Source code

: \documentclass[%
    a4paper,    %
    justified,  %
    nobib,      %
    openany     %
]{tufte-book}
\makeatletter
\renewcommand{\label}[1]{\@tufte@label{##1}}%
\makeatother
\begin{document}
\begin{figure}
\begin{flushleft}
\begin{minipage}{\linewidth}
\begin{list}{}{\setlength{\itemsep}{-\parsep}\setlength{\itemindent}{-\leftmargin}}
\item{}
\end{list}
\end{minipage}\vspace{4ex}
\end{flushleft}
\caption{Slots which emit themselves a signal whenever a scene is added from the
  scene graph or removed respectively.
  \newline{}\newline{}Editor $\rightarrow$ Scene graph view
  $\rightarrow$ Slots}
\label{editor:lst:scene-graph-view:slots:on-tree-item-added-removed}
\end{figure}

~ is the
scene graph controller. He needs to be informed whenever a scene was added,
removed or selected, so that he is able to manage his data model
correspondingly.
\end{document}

•••••

#### PROBLEM DESCRIPTION:
Repeat every line of the material exactly as given.

#### EXPECTED ANSWER:
Source code

: \documentclass[%
    a4paper,    %
    justified,  %
    nobib,      %
    openany     %
]{tufte-book}
\makeatletter
\renewcommand{\label}[1]{\@tufte@label{##1}}%
\makeatother
\begin{document}
\begin{figure}
\begin{flushleft}
\begin{minipage}{\linewidth}
\begin{list}{}{\setlength{\itemsep}{-\parsep}\setlength{\itemindent}{-\leftmargin}}
\item{}
\end{list}
\end{minipage}\vspace{4ex}
\end{flushleft}
\caption{Slots which emit themselves a signal whenever a scene is added from the
  scene graph or removed respectively.
  \newline{}\newline{}Editor $\rightarrow$ Scene graph view
  $\rightarrow$ Slots}
\label{editor:lst:scene-graph-view:slots:on-tree-item-added-removed}
\end{figure}

~ is the
scene graph controller. He needs to be informed whenever a scene was added,
removed or selected, so that he is able to manage his data model
correspondingly.
\end{document}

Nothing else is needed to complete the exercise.